Domaine Dahlem : la ville à la campagne


Domaine Dahlem : la ville à la campagne

Le Domaine Dahlem est une ferme biologique située en milieu urbain. Comprenant un immense domaine rural, un espace muséal et plusieurs lieux d'exploitation, le complexe déçoit malgré la pertinence de son concept.


La visite du Domaine Dahlem est facultative


L'unification du Grand-Berlin en 1920 rattache à la ville centrale de nombreux bourgs et villages alentours. En gagnant en superficie et en population, la capitale allemande s'octroie également de vastes domaines ruraux et champêtres. Le petit village cossu de Dahlem se trouve ainsi aggloméré à Berlin, entérinant la relation déjà étroite que les deux entités entretenaient depuis un siècle.


En effet, l'ancien domaine royal de Dahlem avait été désigné au siècle précédent pour accueillir un pole scientifique et philosophique de premier ordre. C'est en bordure de foret que l'élite prussienne serait formée dans des académies et des instituts d'un très haut niveau d'enseignement. En conséquence, beaucoup des dignitaires de Berlin vivaient déjà à Dahlem bien avant l'unification urbaine et cela se remarquait aisément aux grandes bâtisses bourgeoises qui encore aujourd'hui caractérisent l'habitat du quartier. Toutefois, même après 1920, l'esprit rural domine encore.

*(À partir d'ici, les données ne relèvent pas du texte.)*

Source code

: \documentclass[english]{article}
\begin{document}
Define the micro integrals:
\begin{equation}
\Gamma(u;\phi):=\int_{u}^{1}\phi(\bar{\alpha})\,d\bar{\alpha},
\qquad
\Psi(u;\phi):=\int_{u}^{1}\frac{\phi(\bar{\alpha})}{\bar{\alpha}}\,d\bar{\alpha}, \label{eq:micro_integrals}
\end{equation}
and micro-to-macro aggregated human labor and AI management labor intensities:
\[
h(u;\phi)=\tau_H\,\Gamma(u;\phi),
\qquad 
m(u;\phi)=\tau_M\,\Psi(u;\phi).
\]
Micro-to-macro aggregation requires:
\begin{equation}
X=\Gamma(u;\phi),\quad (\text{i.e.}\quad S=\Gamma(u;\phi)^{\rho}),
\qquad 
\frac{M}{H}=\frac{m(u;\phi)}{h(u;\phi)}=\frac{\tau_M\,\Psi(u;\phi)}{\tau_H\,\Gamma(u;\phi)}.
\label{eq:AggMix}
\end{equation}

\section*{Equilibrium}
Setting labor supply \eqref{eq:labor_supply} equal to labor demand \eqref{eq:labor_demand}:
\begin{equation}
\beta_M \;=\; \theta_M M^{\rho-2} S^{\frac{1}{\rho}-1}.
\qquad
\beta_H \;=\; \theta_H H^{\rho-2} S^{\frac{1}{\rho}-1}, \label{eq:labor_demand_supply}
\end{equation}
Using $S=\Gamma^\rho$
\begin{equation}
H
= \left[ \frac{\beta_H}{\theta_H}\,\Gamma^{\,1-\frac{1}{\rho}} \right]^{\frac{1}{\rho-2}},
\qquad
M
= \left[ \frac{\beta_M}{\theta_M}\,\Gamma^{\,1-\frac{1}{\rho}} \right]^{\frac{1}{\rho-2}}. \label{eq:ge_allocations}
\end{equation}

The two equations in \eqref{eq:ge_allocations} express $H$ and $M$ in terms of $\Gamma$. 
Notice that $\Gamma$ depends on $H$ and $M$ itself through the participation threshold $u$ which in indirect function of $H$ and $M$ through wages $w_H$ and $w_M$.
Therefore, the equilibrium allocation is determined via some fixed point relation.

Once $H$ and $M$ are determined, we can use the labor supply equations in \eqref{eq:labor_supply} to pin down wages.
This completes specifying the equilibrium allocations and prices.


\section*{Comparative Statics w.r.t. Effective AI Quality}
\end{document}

Ce tableau idyllique et conservateur vole en éclat avec les révoltes étudiantes dans les années 1960. Le concept anti-autoritaire s'empare d'un Berlin-Ouest coupé du monde occidental et plusieurs initiatives citoyennes voient le jour. L'une d'entre elles s'approprie une portion du domaine de Dahlem et fonde alors une ferme écologique afin de réconcilier la ville et la campagne. En 2009, le Domaine Dahlem devient partie intégrante de la Fondation des musées d'État de la capitale allemande et accueille à partir de 2015 un musée sur l'alimentation.

La place centrale du Domaine Dahlem à Berlin.

Le Domaine Dahlem n'est pas un écomusée


La cour principale de la ferme est le point de départ de la visite et le lieu privilégié pour les festivités organisées ponctuellement au cours de l'année. L'agenda culturel suit les dates saisonnières : le printemps, la moisson, Halloween également, et surtout le marché de Noël. A l'occasion, la place se couvre de stands pour la consommation et l'artisanat. L'accent est mis sur les produits régionaux issus de l'industrie bio. Les attractions sont limitées, tant en qualité qu'en quantité. Néanmoins, l'endroit est pittoresque et charmant.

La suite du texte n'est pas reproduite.